### What is expected
When the string "theoremstyle" appears in a line of the records, show the whole line.
··· Records provided ···
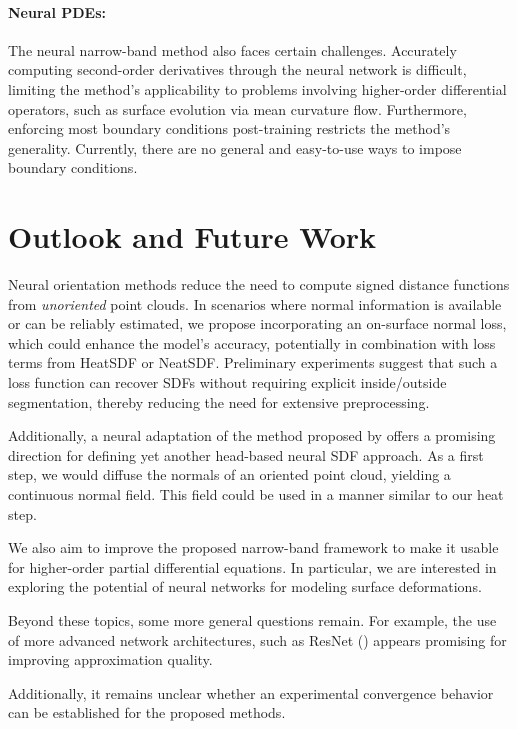 \documentclass[12pt,openany]{book}
\theoremstyle{plainnormal}
\theoremstyle{remark}
\begin{document}
\paragraph{Neural PDEs:} The neural narrow-band method also faces certain challenges. Accurately computing second-order derivatives through the neural network is difficult, limiting the method's applicability to problems involving higher-order differential operators, such as surface evolution via mean curvature flow. Furthermore, enforcing most boundary conditions post-training restricts the method's generality. Currently, there are no general and easy-to-use ways to impose boundary conditions. 
\section{Outlook and Future Work}
Neural orientation methods reduce the need to compute signed distance functions from \emph{unoriented} point clouds. In scenarios where normal information is available or can be reliably estimated, we propose incorporating an on-surface normal loss, which could enhance the model's accuracy, potentially in combination with loss terms from HeatSDF or NeatSDF. Preliminary experiments suggest that such a loss function can recover SDFs without requiring explicit inside/outside segmentation, thereby reducing the need for extensive preprocessing.\par
Additionally, a neural adaptation of the method proposed by \cite{FengCrane} offers a promising direction for defining yet another head-based neural SDF approach. As a first step, we would diffuse the normals of an oriented point cloud, yielding a continuous normal field. This field could be used in a manner similar to our heat step.\par
We also aim to improve the proposed narrow-band framework to make it usable for higher-order partial differential equations. In particular, we are interested in exploring the potential of neural networks for modeling surface deformations.\par
Beyond these topics, some more general questions remain. For example, the use of more advanced network architectures, such as ResNet (\cite{he2015deepresiduallearningimage}) appears promising for improving approximation quality. \par
Additionally, it remains unclear whether an experimental convergence behavior can be established for the proposed methods.
\endgroup
{
\setlength{\bibsep}{5pt}


}
\end{document}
···
### Response to this task
\theoremstyle{plainnormal}
\theoremstyle{remark}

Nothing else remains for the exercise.